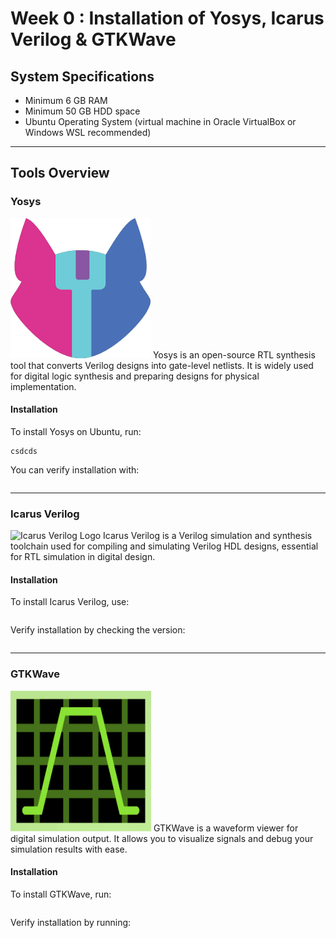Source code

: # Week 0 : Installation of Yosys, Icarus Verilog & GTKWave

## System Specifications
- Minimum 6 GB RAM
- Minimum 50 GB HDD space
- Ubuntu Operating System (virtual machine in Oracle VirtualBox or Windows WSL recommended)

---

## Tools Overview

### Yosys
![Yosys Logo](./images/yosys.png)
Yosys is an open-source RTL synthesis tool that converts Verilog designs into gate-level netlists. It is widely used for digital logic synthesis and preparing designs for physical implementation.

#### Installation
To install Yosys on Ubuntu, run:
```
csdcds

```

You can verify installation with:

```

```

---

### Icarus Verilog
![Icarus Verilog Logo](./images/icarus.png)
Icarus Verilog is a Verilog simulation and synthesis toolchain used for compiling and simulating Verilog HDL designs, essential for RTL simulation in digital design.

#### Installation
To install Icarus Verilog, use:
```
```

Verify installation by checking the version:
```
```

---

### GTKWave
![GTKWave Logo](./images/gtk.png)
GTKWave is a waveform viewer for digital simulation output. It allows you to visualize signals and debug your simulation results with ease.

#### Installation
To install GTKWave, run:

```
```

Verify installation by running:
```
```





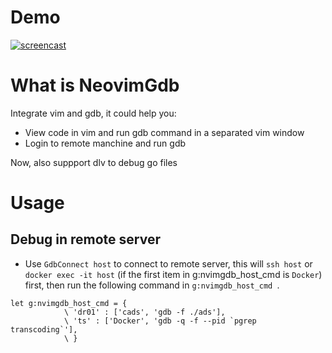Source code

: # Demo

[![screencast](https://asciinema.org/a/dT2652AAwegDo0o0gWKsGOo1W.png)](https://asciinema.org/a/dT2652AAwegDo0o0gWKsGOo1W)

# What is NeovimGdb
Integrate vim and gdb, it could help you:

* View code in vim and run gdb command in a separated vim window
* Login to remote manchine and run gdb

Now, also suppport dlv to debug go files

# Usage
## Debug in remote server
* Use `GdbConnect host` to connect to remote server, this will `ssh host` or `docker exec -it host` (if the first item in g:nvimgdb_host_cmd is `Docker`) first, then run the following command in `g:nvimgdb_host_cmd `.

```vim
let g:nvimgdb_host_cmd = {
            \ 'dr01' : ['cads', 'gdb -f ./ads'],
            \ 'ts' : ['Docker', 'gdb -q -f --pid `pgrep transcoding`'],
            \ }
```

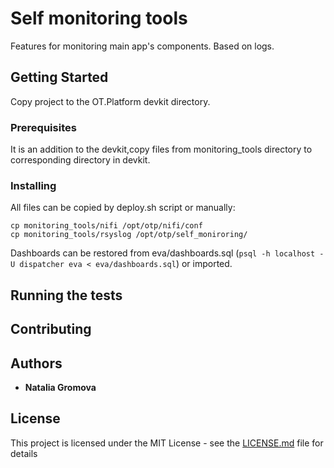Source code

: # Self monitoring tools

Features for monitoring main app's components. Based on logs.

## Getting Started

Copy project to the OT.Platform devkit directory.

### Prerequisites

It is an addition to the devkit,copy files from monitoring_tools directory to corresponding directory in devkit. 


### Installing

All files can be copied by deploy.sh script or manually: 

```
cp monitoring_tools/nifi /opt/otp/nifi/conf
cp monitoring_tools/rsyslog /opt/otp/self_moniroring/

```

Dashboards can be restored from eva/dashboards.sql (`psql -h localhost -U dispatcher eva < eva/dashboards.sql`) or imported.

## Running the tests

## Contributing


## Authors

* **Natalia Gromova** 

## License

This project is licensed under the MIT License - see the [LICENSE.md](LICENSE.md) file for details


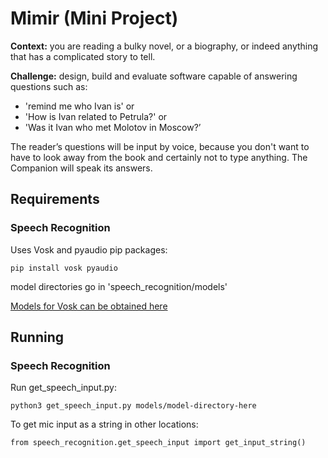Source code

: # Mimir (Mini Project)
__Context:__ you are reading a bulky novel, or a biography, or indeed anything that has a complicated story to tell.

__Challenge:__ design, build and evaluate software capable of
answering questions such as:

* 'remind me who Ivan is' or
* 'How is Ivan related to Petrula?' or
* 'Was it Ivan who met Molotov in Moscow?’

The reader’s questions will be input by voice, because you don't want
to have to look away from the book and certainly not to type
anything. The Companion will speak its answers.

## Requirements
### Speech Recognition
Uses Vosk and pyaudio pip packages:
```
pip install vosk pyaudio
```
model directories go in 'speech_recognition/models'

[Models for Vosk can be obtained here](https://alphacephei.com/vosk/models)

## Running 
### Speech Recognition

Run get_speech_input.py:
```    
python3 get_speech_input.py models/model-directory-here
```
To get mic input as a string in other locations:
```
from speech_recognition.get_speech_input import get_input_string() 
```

--------------------------------

• [ASSIGNMENT]:
Copy back exactly the lines above from the one containing "This project is" through the one containing "software capable of", and leave every picture behind.

• [ANSWER FOR THIS EXERCISE]:
This project is licensed under the MIT License - see the [LICENSE.md](LICENSE.md) file for details


Source code

: # Mimir (Mini Project)
__Context:__ you are reading a bulky novel, or a biography, or indeed anything that has a complicated story to tell.

__Challenge:__ design, build and evaluate software capable of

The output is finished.